Take Home final exam

 

The intent of your final exam is to demonstrate how you can apply the economic concepts that you have learned in this class to current business situations. This has been the main focus of the lectures and classroom discussions.  

Your take home final exam/project consists of 3 parts based on the Macroeconomic Model studied on class.

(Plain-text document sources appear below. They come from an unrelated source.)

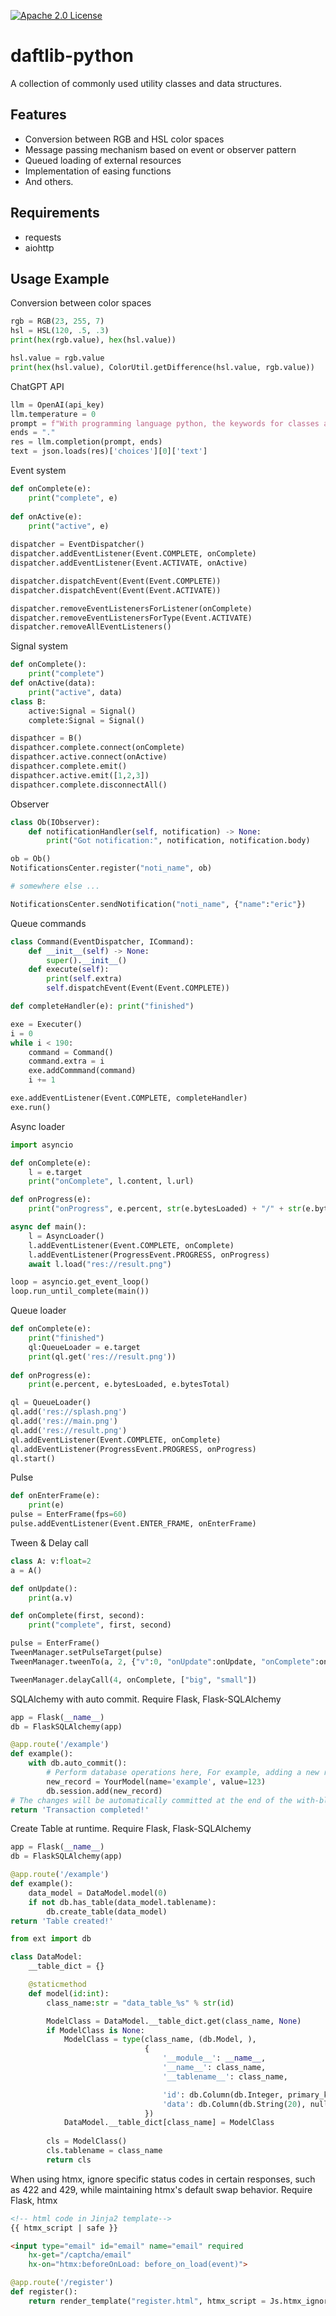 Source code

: [![Apache 2.0 License](https://img.shields.io/badge/license-Apache-blue.svg?style=flat)](LICENSE.md)

# daftlib-python
A collection of commonly used utility classes and data structures.

## Features
- Conversion between RGB and HSL color spaces
- Message passing mechanism based on event or observer pattern
- Queued loading of external resources
- Implementation of easing functions
- And others.

## Requirements
- requests
- aiohttp

## Usage Example
Conversion between color spaces
```python
rgb = RGB(23, 255, 7)
hsl = HSL(120, .5, .3)
print(hex(rgb.value), hex(hsl.value))

hsl.value = rgb.value
print(hex(hsl.value), ColorUtil.getDifference(hsl.value, rgb.value))
```

ChatGPT API
```python
llm = OpenAI(api_key)
llm.temperature = 0
prompt = f"With programming language python, the keywords for classes and methods are [class, def], with programming language {target_lang}, the keywords for classes and methods are"
ends = "."
res = llm.completion(prompt, ends)
text = json.loads(res)['choices'][0]['text']
```

Event system
```python
def onComplete(e):
    print("complete", e)
    
def onActive(e):
    print("active", e)
    
dispatcher = EventDispatcher()
dispatcher.addEventListener(Event.COMPLETE, onComplete)
dispatcher.addEventListener(Event.ACTIVATE, onActive)

dispatcher.dispatchEvent(Event(Event.COMPLETE))
dispatcher.dispatchEvent(Event(Event.ACTIVATE))

dispatcher.removeEventListenersForListener(onComplete)
dispatcher.removeEventListenersForType(Event.ACTIVATE)
dispatcher.removeAllEventListeners()
```

Signal system
```python
def onComplete():
    print("complete")
def onActive(data):
    print("active", data)
class B:
    active:Signal = Signal()
    complete:Signal = Signal()

dispathcer = B()
dispathcer.complete.connect(onComplete)
dispathcer.active.connect(onActive)
dispathcer.complete.emit()
dispathcer.active.emit([1,2,3])
dispathcer.complete.disconnectAll()
```

Observer
```python
class Ob(IObserver):
    def notificationHandler(self, notification) -> None:
        print("Got notification:", notification, notification.body)

ob = Ob()
NotificationsCenter.register("noti_name", ob)

# somewhere else ...

NotificationsCenter.sendNotification("noti_name", {"name":"eric"})
```

Queue commands
```python
class Command(EventDispatcher, ICommand):
    def __init__(self) -> None:
        super().__init__()
    def execute(self):
        print(self.extra)
        self.dispatchEvent(Event(Event.COMPLETE))

def completeHandler(e): print("finished")

exe = Executer()
i = 0
while i < 190:
    command = Command()
    command.extra = i
    exe.addCommmand(command)
    i += 1

exe.addEventListener(Event.COMPLETE, completeHandler)
exe.run()
```

Async loader
```python
import asyncio

def onComplete(e):
    l = e.target
    print("onComplete", l.content, l.url)

def onProgress(e):
    print("onProgress", e.percent, str(e.bytesLoaded) + "/" + str(e.bytesTotal))

async def main():
    l = AsyncLoader()
    l.addEventListener(Event.COMPLETE, onComplete)
    l.addEventListener(ProgressEvent.PROGRESS, onProgress)
    await l.load("res://result.png")

loop = asyncio.get_event_loop()
loop.run_until_complete(main())
```

Queue loader
```python
def onComplete(e):
    print("finished")
    ql:QueueLoader = e.target
    print(ql.get('res://result.png'))
   
def onProgress(e):
    print(e.percent, e.bytesLoaded, e.bytesTotal)

ql = QueueLoader()
ql.add('res://splash.png')
ql.add('res://main.png')
ql.add('res://result.png')
ql.addEventListener(Event.COMPLETE, onComplete)
ql.addEventListener(ProgressEvent.PROGRESS, onProgress)
ql.start()
```

Pulse
```python
def onEnterFrame(e):
    print(e)
pulse = EnterFrame(fps=60)
pulse.addEventListener(Event.ENTER_FRAME, onEnterFrame)
```

Tween & Delay call
```python
class A: v:float=2
a = A()

def onUpdate():
    print(a.v)

def onComplete(first, second):
    print("complete", first, second)

pulse = EnterFrame()
TweenManager.setPulseTarget(pulse)
TweenManager.tweenTo(a, 2, {"v":0, "onUpdate":onUpdate, "onComplete":onComplete, "onCompleteParams":[1024, 2048], "ease":Easing.backEaseInOut})

TweenManager.delayCall(4, onComplete, ["big", "small"])
```

SQLAlchemy with auto commit. Require Flask, Flask-SQLAlchemy
```python
app = Flask(__name__)
db = FlaskSQLAlchemy(app)

@app.route('/example')
def example():
    with db.auto_commit():
        # Perform database operations here, For example, adding a new record:
        new_record = YourModel(name='example', value=123)
        db.session.add(new_record)
# The changes will be automatically committed at the end of the with-block if no exceptions occurred.
return 'Transaction completed!'
```

Create Table at runtime. Require Flask, Flask-SQLAlchemy
```python
app = Flask(__name__)
db = FlaskSQLAlchemy(app)

@app.route('/example')
def example():
    data_model = DataModel.model(0)
    if not db.has_table(data_model.tablename):
        db.create_table(data_model)
return 'Table created!'
```
```python
from ext import db

class DataModel:
    __table_dict = {}

    @staticmethod
    def model(id:int):
        class_name:str = "data_table_%s" % str(id)

        ModelClass = DataModel.__table_dict.get(class_name, None)
        if ModelClass is None:
            ModelClass = type(class_name, (db.Model, ), 
                              {
                                  '__module__': __name__,
                                  '__name__': class_name,
                                  '__tablename__': class_name,

                                  'id': db.Column(db.Integer, primary_key = True, autoincrement = True),
                                  'data': db.Column(db.String(20), nullable = False)
                              })
            DataModel.__table_dict[class_name] = ModelClass
        
        cls = ModelClass()
        cls.tablename = class_name
        return cls
```

When using htmx, ignore specific status codes in certain responses, such as 422 and 429, while maintaining htmx's default swap behavior. Require Flask, htmx
```html
<!-- html code in Jinja2 template-->
{{ htmx_script | safe }}

<input type="email" id="email" name="email" required
    hx-get="/captcha/email"
    hx-on="htmx:beforeOnLoad: before_on_load(event)">
```

```python
@app.route('/register')
def register():
    return render_template("register.html", htmx_script = Js.htmx_ignore_error([422, 429]))
```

The value of this exam is 30% of your final grade.

Due Date: Wednesday, April 22, 2009

You will turn in a hardcopy of your take-home exam on the scheduled final exam day.  No emailed exams will be accepted.  If you cannot attend that day, you must arrange to turn in your exam in advance.

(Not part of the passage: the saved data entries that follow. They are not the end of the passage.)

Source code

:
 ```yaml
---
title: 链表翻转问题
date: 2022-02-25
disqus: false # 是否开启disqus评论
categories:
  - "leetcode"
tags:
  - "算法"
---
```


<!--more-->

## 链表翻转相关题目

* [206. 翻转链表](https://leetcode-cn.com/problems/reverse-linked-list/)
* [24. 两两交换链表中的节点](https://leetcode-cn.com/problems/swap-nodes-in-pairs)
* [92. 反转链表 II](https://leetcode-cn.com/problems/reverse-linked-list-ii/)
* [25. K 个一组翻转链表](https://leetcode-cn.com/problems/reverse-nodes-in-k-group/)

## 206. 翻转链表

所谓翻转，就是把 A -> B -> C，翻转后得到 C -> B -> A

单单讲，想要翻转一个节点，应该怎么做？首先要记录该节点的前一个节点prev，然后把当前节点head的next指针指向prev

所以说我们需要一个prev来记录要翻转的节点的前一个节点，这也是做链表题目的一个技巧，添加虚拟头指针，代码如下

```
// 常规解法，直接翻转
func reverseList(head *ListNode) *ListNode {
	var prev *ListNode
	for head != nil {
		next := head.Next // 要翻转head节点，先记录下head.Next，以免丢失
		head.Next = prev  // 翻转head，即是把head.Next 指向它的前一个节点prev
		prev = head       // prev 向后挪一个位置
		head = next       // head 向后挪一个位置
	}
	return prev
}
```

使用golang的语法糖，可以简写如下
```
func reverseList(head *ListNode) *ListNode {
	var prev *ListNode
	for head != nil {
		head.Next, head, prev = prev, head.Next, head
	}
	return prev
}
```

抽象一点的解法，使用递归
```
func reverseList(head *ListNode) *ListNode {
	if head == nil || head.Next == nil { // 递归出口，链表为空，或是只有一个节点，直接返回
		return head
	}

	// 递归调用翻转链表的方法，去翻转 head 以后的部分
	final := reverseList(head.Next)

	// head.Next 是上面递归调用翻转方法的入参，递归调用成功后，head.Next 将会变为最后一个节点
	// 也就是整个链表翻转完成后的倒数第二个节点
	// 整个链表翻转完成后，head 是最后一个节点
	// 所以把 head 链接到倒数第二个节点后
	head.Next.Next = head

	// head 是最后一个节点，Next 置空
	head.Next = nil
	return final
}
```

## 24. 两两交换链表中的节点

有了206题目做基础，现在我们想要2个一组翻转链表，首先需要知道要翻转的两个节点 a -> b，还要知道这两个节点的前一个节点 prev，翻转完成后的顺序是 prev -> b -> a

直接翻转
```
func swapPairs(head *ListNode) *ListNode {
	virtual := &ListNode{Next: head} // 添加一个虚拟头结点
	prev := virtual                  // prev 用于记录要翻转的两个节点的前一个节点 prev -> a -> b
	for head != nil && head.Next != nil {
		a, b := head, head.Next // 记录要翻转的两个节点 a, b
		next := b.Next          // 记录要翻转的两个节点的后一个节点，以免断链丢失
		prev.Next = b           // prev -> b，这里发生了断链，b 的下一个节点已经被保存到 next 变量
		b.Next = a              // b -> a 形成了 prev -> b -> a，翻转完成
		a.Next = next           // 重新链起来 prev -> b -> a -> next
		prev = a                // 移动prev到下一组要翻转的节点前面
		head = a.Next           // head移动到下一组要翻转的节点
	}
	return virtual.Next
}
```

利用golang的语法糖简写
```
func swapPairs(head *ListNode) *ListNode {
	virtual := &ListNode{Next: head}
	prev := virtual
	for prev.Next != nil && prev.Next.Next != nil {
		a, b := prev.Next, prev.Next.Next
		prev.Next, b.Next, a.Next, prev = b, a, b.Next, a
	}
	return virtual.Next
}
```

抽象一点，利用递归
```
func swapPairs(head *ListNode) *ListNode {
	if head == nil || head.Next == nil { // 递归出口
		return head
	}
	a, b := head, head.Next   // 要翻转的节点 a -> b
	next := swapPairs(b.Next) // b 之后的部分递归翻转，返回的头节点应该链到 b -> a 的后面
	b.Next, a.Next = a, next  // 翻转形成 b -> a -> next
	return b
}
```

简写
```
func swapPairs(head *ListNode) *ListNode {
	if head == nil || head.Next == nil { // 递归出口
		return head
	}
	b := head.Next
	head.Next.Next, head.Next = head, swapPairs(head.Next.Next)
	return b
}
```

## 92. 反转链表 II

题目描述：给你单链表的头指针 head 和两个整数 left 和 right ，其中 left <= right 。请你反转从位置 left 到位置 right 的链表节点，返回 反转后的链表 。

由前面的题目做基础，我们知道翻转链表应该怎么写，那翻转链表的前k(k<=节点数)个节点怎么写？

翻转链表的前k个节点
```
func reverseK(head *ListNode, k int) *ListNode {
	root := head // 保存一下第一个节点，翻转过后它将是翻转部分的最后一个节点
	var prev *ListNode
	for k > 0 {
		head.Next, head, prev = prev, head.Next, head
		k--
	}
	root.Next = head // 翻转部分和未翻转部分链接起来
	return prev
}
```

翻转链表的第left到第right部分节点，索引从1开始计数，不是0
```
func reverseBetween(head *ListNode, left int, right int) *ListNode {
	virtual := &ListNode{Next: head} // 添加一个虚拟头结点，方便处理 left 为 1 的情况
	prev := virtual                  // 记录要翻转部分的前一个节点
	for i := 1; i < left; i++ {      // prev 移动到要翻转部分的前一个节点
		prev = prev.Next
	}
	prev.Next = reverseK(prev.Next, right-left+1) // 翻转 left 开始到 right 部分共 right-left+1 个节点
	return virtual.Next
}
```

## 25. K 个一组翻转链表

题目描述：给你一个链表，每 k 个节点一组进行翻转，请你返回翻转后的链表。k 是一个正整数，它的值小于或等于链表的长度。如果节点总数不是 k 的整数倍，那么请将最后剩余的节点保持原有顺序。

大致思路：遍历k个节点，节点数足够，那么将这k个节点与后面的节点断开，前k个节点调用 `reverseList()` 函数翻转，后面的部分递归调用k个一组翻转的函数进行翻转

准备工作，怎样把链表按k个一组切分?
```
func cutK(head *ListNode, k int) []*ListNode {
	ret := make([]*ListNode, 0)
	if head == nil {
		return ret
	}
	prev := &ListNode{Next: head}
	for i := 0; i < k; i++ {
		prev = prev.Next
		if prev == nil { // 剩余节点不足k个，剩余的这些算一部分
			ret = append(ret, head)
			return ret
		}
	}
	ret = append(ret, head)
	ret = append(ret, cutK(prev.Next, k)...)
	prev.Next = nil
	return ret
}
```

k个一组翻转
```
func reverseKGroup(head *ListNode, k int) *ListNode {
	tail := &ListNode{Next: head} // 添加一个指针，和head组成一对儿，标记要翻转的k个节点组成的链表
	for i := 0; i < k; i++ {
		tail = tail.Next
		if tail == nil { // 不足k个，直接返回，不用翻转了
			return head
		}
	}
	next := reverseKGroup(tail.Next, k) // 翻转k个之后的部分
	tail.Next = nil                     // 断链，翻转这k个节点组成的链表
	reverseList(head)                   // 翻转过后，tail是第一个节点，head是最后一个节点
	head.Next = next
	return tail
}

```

NO LATE EXAMS WILL BE ACCEPTED UNDER ANY CIRCUMSTANCES 

I.      (5 points) Using the One Year Model, build a Simple Macroeconomic Model for an economy with a GDP of $10,400 Billions [Remember: Econ 101 Rule applies for building such an economy]. Copy the above exogenous and parameter values for the simulation.  Do a Constant Growth Money Supply Experiment, with a constant growth of 5%. Print and explain the following two “Simulation Property Graphs” after doing the experiment:

a.       GDP vs. GDP Potential              b.  Money Supply Growth vs. Inflation

II.      (10 Points) Oil Price Shock Experiment: Using the original One Year base economic model (GDP = $7000 Billions), give the economy an Oil Price Shock. Decide which exogenous variables, if changed and by how much, would mean an Oil Price Shock.  Defend your reasoning. [Remember: Econ 101 Rule applies for building such an economy]. Copy the above exogenous and parameter values for the simulation, and run it. Print the results page (the one which has the values for the new economy (with Oil Price Shock) and the base case for historical, short-run and long-run.

 

III.       (25 points) Using the One Year Model, build a Realistic Macroeconomic Model for an economy with a GDP of $10,400 Billions [Remember:  (a) Econ 101 Rule applies for building such an economy (b) Realistic Macroeconomic Model is the economy in which both the Trade Deficit and Fiscal Deficit would be negative numbers in $350 to $550 billion range]. Print the results of the One Year Model on a sheet of paper which shows the values of exogenous, endogenous and parameter values for your answer.

 

HINTS:

1.       Whenever building a new one-year model, start out with bringing the GDP@FULL and GDP@ROW to the desired GDP level.

2.       Money Supply is a lever for inflation. They are directly proportional.

3.       Check the Macroeconomic Model Guide to understand the various relationships between exogenous and endogenous variables to decide which variables if changed would help apply the Econ 101 rule.

4.       For the Realistic Macroeconomic Model, besides changing the exogenous variables you might need to change some parameter values to get the desired results.